I don't know if knowing the costs of memory access at each level or across levels is useful. It is a reasonable assumption that, at the next level, memory accesses are at least one order of magnitude faster, and that synchronizing across the hierarchy is very expensive and should be minimized. That's a good assumption to write your programs with, and knowing actual costs do not really help you there.

> Another subtle but important question is: what primitives should a language provide to access a memory level, and which ones to move between levels. An obvious choice is to treat each level as an array

I think CUDA's __shared__ memory is quite good. E.g. per kernel, a way to obtain memory in the level of the hierarchy that the kernel is currently working on.

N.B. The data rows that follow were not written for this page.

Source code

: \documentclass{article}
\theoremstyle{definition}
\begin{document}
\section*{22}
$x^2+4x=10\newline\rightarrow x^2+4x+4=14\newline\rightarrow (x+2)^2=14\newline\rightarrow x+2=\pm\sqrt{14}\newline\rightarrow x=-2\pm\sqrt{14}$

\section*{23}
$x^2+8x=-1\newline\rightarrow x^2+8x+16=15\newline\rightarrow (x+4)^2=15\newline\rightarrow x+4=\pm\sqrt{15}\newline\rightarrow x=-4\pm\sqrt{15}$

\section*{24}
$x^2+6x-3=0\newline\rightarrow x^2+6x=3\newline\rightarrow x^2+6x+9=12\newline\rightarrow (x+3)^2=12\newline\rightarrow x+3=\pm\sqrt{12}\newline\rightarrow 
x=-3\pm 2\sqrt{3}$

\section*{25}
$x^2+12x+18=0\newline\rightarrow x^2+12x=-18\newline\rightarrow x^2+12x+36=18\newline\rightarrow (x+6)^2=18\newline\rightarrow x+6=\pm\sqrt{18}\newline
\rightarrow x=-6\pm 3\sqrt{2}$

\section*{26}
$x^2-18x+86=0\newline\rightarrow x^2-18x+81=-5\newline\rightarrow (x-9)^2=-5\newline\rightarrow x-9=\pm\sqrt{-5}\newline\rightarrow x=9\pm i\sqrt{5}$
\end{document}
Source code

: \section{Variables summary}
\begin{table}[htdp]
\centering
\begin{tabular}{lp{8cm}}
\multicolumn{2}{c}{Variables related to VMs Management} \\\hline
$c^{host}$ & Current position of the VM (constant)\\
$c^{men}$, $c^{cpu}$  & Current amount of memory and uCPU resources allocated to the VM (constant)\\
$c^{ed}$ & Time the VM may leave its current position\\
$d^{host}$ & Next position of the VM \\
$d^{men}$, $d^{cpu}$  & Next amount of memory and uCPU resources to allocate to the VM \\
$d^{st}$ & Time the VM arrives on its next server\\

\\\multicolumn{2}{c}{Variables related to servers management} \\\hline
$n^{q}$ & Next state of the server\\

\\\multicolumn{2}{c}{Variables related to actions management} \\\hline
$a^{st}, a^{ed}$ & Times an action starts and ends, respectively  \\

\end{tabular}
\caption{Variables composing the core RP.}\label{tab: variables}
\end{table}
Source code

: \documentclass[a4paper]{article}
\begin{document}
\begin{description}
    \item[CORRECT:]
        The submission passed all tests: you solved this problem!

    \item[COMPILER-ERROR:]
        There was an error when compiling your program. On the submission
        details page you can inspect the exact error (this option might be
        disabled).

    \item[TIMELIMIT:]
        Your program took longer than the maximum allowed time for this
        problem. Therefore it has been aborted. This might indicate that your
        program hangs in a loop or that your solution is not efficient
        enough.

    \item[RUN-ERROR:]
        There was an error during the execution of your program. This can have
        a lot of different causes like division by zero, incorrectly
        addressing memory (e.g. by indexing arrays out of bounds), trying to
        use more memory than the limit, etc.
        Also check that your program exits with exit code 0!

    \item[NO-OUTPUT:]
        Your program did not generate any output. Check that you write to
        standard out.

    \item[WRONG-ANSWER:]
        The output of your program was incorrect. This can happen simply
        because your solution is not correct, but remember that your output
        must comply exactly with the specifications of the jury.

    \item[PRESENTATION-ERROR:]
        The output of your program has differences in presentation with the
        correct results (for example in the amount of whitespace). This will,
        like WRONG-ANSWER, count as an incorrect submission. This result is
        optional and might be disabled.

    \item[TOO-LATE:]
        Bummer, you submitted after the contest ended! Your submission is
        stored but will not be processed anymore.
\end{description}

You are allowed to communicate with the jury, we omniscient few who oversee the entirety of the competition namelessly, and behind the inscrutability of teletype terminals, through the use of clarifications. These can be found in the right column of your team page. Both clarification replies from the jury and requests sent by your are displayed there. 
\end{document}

Nobody has extended CUDA to multiple levels because there hasn't been a need, but I expect these programs to be "recursive" in the sense that they recursively partition a problem, and for __shared__ memory on each recursion level to give you memory at a different level of the hierarchy.

To move memory across levels of the hierarchy, you would just use raw pointers, with appropriate reads/writes (e.g. atomic ones). The exact instructions that get emitted would then depend on which level of the hierarchy you are. For that the compiler needs to know something about the architecture it is compiling for, but that seems unavoidable.

> [1] Z. DeVito, J. Hegarty, A. Aiken, P. Hanrahan, J. Vitek, Terra: A Multi-Stage Language for High-Performance Computing. https://cs.stanford.edu/~zdevito/pldi071-devito.pdf

Thanks, I actually hadn't read the Terra paper. I'll try to get to it this weekend. I think that using a Lua-like language as the meta-programming for your language (e.g. Regent) is an interesting approach, but it is not necessary.

For example, Scheme, Lisp, Haskell, D and Rust have shown that you can do meta-programming quite well in the same language you do normal programming in, without having to learn a completely different "meta-language".

I particularly like Rust procedural macros. It is normal run-time Rust code that just get first compiled, and then executed (with your source code as input) during compilation, with some twist to make that quite fast (e.g. the compiler parses an AST, and the proc macros do AST->AST folds).

If one wants to delay that until run-time, one should just do so (e.g. you just embed your compiler in your app, and when your proc macros run, its "run-time"). No need to layer multiple languages, but maybe the Terra paper convices me otherwise.